Saved entries

-=-=-=-=-

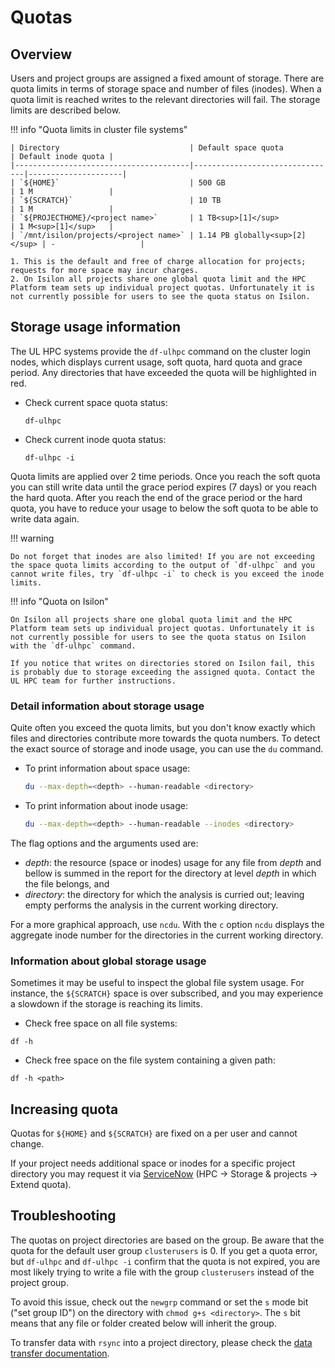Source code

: # Quotas 

## Overview

<!--overview-start-->

Users and project groups are assigned a fixed amount of storage. There are quota limits in terms of storage space and number of files (inodes). When a quota limit is reached writes to the relevant directories will fail. The storage limits are described below.

!!! info "Quota limits in cluster file systems"

    | Directory                             | Default space quota            | Default inode quota | 
    |---------------------------------------|--------------------------------|---------------------|
    | `${HOME}`                             | 500 GB                         | 1 M                 |
    | `${SCRATCH}`                          | 10 TB                          | 1 M                 |
    | `${PROJECTHOME}/<project name>`       | 1 TB<sup>[1]</sup>             | 1 M<sup>[1]</sup>   |
    | `/mnt/isilon/projects/<project name>` | 1.14 PB globally<sup>[2]</sup> | -                   |

    1. This is the default and free of charge allocation for projects; requests for more space may incur charges.
    2. On Isilon all projects share one global quota limit and the HPC Platform team sets up individual project quotas. Unfortunately it is not currently possible for users to see the quota status on Isilon.

<!--overview-end-->

## Storage usage information

The UL HPC systems provide the `df-ulhpc` command on the cluster login nodes, which displays current usage, soft quota, hard quota and grace period. Any directories that have exceeded the quota will be highlighted in red.

- Check current space quota status:
  ```
  df-ulhpc
  ```
- Check current inode quota status:
  ```
  df-ulhpc -i
  ```

Quota limits are applied over 2 time periods. Once you reach the soft quota you can still write data until the grace period expires (7 days) or you reach the hard quota. After you reach the end of the grace period or the hard quota, you have to reduce your usage to below the soft quota to be able to write data again.

!!! warning

    Do not forget that inodes are also limited! If you are not exceeding the space quota limits according to the output of `df-ulhpc` and you cannot write files, try `df-ulhpc -i` to check is you exceed the inode limits.

!!! info "Quota on Isilon"

    On Isilon all projects share one global quota limit and the HPC Platform team sets up individual project quotas. Unfortunately it is not currently possible for users to see the quota status on Isilon with the `df-ulhpc` command.

    If you notice that writes on directories stored on Isilon fail, this is probably due to storage exceeding the assigned quota. Contact the UL HPC team for further instructions.

### Detail information about storage usage

Quite often you exceed the quota limits, but you don't know exactly which files and directories contribute more towards the quota numbers. To detect the exact source of storage and inode usage, you can use the `du` command.

- To print information about space usage:
  ```bash
  du --max-depth=<depth> --human-readable <directory>
  ```
- To print information about inode usage:
  ```bash
  du --max-depth=<depth> --human-readable --inodes <directory>
  ```

The flag options and the arguments used are:

- _depth_: the resource (space or inodes) usage for any file from _depth_ and bellow is summed in the report for the directory at level _depth_ in which the file belongs, and
- _directory_: the directory for which the analysis is curried out; leaving empty performs the analysis in the current working directory.

For a more graphical approach, use `ncdu`. With the `c` option `ncdu` displays the aggregate inode number for the directories in the current working directory.

### Information about global storage usage

Sometimes it may be useful to inspect the global file system usage. For instance, the `${SCRATCH}` space is over subscribed, and you may experience a slowdown if the storage is reaching its limits.

- Check free space on all file systems:
```
df -h
```
- Check free space on the file system containing a given path:
```
df -h <path>
```

## Increasing quota

Quotas for `${HOME}` and `${SCRATCH}` are fixed on a per user and cannot change.

If your project needs additional space or inodes for a specific project directory you may request it via [ServiceNow](https://hpc.uni.lu/support/) (HPC &rarr; Storage & projects &rarr; Extend quota).

## Troubleshooting

The quotas on project directories are based on the group. Be aware that the quota for the default user group `clusterusers` is 0. If you get a quota error, but `df-ulhpc` and `df-ulhpc -i` confirm that the quota is not expired, you are most likely trying to write a file with the group `clusterusers` instead of the project group.

To avoid this issue, check out the `newgrp` command or set the `s` mode bit ("set group ID") on the directory with `chmod g+s <directory>`. The `s` bit means that any file or folder created below will inherit the group.

To transfer data with `rsync` into a project directory, please check the [data transfer documentation](/data/transfer/#transfer-from-your-local-machine-to-a-project-directory-on-the-remote-cluster).

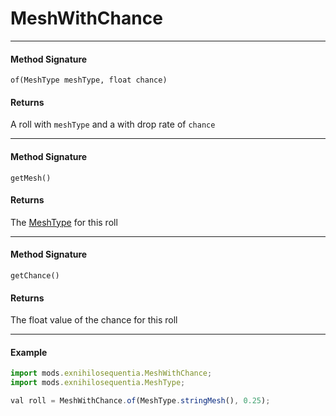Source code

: # MeshWithChance

---

#### Method Signature

`of(MeshType meshType, float chance)`

#### Returns

A roll with `meshType` and a with drop rate of `chance`

---

#### Method Signature

`getMesh()`

#### Returns

The [MeshType] for this roll

---

#### Method Signature

`getChance()`

#### Returns

The float value of the chance for this roll

---

#### Example

```js
import mods.exnihilosequentia.MeshWithChance;
import mods.exnihilosequentia.MeshType;

val roll = MeshWithChance.of(MeshType.stringMesh(), 0.25);
```

[MeshType]: ../MeshType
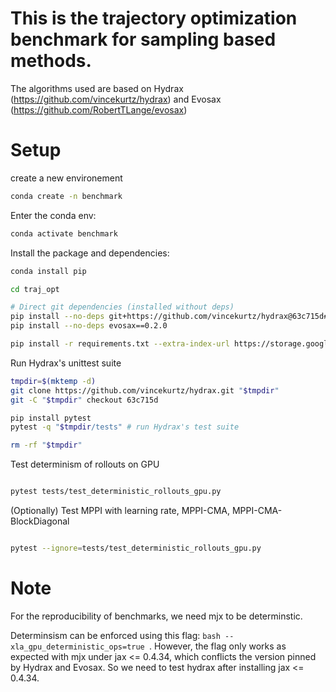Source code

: # This is the trajectory optimization benchmark for sampling based methods. 
The algorithms used are based on Hydrax (https://github.com/vincekurtz/hydrax) and Evosax (https://github.com/RobertTLange/evosax)


# Setup

create a new environement 
```bash
conda create -n benchmark
```

Enter the conda env:

```bash
conda activate benchmark
```

Install the package and dependencies:

```bash
conda install pip

cd traj_opt

# Direct git dependencies (installed without deps)
pip install --no-deps git+https://github.com/vincekurtz/hydrax@63c715d#egg=hydrax
pip install --no-deps evosax==0.2.0

pip install -r requirements.txt --extra-index-url https://storage.googleapis.com/jax_releases/jax_cuda_releases.html

```

Run Hydrax's unittest suite

```bash
tmpdir=$(mktemp -d)
git clone https://github.com/vincekurtz/hydrax.git "$tmpdir"
git -C "$tmpdir" checkout 63c715d

pip install pytest   
pytest -q "$tmpdir/tests" # run Hydrax's test suite

rm -rf "$tmpdir"
```

Test determinism of rollouts on GPU

```bash

pytest tests/test_deterministic_rollouts_gpu.py 

```

(Optionally) Test MPPI with learning rate, MPPI-CMA, MPPI-CMA-BlockDiagonal

```bash

pytest --ignore=tests/test_deterministic_rollouts_gpu.py 

```

# Note

For the reproducibility of benchmarks, we need mjx to be determinstic. 

Determinsism can be enforced using this flag: ```bash --xla_gpu_deterministic_ops=true ```. 
However, the flag only works as expected with mjx under jax <= 0.4.34, which conflicts the version pinned by Hydrax and Evosax. So we need to test hydrax after installing jax <= 0.4.34.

-=-=-=-=-

[What you will do]:
Each line of the entries above that has the word "float" is to be copied.

[Solution to this exercise]:
`of(MeshType meshType, float chance)`
The float value of the chance for this roll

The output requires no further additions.